Your instructions: Scan the listing below and copy each line holding the word "create".

-------

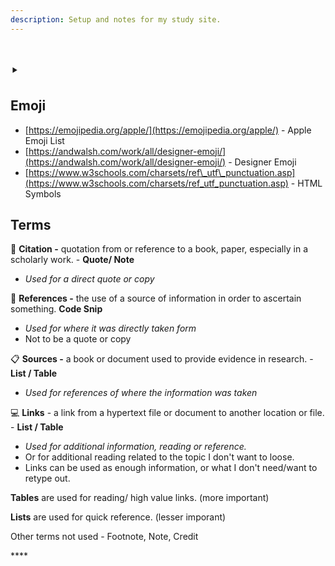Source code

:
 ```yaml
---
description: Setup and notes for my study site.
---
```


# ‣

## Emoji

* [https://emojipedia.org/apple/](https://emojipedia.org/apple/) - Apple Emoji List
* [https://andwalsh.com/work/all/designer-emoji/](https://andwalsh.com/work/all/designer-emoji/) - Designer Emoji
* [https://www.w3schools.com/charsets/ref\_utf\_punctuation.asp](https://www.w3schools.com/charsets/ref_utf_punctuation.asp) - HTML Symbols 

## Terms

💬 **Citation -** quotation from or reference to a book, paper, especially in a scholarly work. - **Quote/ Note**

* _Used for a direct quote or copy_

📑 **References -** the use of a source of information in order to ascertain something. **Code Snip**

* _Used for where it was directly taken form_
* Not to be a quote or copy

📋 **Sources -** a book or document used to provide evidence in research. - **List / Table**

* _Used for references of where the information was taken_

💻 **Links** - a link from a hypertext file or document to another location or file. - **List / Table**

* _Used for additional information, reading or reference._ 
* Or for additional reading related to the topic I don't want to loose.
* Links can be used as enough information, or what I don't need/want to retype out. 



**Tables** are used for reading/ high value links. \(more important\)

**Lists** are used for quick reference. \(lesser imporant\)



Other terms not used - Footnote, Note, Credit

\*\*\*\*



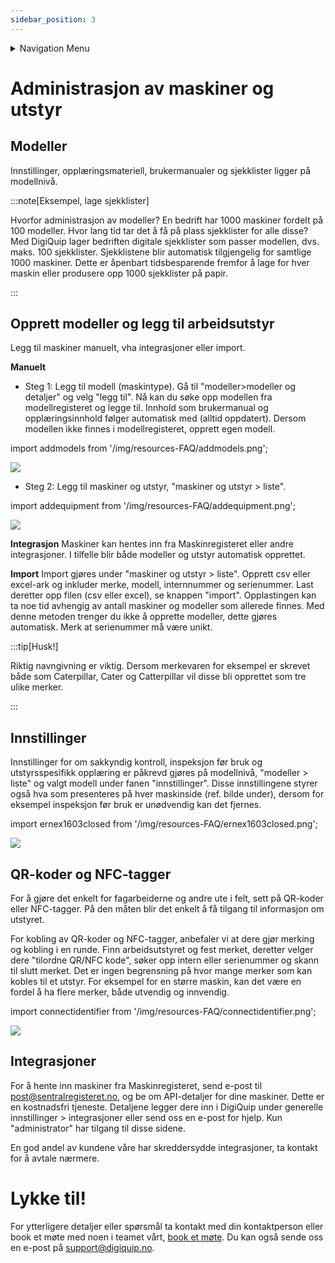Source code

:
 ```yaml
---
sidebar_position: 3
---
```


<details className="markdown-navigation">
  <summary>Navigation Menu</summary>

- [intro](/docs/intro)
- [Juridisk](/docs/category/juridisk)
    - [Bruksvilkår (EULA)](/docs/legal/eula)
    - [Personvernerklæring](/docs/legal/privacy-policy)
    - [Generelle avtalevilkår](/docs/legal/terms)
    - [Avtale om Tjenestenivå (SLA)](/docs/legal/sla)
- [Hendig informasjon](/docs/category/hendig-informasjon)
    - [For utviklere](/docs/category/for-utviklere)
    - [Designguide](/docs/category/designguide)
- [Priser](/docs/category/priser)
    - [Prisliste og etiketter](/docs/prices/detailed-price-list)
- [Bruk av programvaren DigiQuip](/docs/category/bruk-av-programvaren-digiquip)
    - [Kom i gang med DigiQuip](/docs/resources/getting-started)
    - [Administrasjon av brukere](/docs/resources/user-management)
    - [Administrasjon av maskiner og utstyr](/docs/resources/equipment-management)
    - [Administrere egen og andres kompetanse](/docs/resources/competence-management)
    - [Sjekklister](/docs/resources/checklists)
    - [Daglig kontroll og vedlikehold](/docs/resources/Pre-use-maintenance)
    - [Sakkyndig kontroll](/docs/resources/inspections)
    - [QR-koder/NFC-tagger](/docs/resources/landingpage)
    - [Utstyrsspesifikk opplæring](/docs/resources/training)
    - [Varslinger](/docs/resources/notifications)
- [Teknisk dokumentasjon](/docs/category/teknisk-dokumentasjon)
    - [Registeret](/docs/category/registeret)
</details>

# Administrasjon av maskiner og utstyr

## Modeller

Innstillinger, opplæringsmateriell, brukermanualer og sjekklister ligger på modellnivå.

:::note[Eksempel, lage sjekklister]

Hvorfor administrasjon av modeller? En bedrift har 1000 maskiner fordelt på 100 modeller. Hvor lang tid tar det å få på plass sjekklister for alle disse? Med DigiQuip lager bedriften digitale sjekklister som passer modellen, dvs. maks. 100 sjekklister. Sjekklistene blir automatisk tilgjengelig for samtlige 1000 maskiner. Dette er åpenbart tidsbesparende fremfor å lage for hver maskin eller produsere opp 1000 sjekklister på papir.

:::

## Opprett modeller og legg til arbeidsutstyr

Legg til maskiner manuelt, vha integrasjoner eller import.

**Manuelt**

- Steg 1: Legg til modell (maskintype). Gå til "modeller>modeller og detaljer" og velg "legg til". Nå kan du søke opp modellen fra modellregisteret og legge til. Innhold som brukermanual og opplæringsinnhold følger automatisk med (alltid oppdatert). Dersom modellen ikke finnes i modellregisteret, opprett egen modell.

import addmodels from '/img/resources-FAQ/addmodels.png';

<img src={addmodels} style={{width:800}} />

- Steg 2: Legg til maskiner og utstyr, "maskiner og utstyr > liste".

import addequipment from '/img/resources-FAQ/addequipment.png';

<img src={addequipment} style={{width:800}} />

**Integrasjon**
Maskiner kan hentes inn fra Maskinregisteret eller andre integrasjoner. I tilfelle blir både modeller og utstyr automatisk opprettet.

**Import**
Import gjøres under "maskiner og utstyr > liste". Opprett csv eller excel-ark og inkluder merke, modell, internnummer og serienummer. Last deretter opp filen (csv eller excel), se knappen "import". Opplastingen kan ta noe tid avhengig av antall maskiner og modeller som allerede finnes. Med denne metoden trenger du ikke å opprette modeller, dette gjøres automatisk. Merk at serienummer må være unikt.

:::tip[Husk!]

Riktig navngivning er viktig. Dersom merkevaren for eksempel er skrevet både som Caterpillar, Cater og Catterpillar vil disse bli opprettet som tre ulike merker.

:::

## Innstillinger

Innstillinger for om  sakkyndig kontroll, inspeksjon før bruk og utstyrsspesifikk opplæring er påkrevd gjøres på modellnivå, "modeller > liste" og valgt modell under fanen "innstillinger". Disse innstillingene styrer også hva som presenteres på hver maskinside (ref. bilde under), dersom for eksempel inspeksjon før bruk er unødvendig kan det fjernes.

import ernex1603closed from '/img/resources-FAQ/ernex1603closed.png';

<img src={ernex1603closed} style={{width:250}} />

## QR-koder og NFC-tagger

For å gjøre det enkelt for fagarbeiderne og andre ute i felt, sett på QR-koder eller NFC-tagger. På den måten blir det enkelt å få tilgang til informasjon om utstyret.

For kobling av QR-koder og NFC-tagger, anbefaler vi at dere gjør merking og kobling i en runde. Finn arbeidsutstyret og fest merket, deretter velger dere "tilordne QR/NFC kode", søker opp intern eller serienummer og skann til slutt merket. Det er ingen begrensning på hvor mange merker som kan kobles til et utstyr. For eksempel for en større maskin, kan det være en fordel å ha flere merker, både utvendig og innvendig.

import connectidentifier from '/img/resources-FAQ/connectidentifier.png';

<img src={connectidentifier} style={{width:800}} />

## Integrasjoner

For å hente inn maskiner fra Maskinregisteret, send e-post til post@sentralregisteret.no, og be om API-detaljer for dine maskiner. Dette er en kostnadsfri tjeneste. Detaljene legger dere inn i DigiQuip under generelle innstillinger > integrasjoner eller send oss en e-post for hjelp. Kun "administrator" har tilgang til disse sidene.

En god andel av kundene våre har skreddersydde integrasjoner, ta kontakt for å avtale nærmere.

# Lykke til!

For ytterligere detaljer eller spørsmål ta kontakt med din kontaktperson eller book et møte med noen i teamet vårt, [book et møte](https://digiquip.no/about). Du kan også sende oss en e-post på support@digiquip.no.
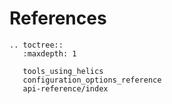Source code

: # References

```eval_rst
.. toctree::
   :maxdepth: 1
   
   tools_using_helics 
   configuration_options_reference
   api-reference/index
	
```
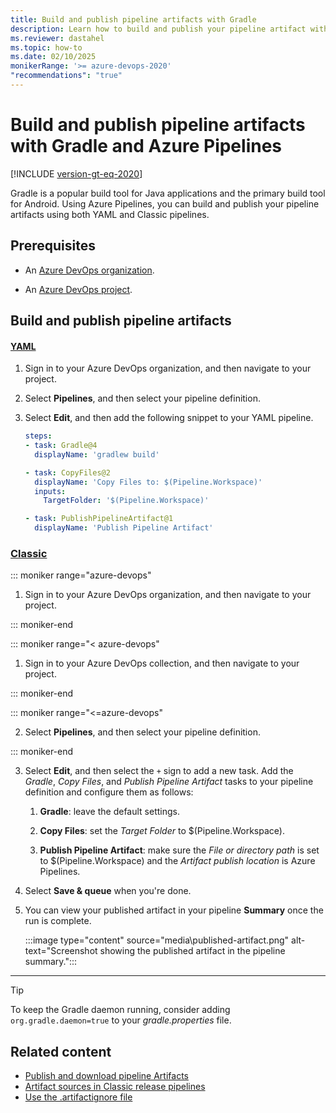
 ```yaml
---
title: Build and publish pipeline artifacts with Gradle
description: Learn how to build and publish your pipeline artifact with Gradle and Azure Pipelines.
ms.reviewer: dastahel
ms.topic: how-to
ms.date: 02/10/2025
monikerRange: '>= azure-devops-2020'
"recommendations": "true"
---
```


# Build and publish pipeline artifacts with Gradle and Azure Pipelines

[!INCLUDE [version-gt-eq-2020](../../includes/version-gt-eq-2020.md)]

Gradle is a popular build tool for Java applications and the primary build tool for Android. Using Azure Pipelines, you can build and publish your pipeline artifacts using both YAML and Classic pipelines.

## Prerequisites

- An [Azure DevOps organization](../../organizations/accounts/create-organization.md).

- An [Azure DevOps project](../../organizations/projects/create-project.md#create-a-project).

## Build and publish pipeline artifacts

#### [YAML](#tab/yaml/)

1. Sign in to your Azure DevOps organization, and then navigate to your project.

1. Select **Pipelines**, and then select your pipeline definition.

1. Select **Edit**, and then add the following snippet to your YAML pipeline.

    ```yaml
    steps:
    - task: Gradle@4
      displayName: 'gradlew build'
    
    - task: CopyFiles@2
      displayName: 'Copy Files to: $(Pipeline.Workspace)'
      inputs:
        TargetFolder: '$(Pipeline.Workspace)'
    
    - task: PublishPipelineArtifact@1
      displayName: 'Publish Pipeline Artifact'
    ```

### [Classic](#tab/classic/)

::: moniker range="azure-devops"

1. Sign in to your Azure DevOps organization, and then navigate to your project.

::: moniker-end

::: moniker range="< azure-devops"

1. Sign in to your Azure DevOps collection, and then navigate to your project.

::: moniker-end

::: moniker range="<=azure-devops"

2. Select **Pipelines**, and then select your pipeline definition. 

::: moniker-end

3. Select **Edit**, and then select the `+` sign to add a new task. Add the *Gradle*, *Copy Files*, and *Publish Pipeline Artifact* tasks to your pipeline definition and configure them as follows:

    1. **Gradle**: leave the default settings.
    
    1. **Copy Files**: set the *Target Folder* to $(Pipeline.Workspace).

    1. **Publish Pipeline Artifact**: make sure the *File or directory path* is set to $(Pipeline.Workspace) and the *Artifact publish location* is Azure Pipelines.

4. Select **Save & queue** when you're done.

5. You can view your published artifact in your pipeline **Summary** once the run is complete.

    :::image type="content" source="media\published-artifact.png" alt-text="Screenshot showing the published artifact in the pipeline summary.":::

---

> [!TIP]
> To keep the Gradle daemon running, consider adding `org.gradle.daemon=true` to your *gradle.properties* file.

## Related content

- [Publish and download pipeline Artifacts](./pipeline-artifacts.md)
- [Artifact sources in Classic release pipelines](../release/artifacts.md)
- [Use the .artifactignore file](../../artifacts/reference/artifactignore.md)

-------

Response:
- An [Azure DevOps organization](../../organizations/accounts/create-organization.md).
- An [Azure DevOps project](../../organizations/projects/create-project.md#create-a-project).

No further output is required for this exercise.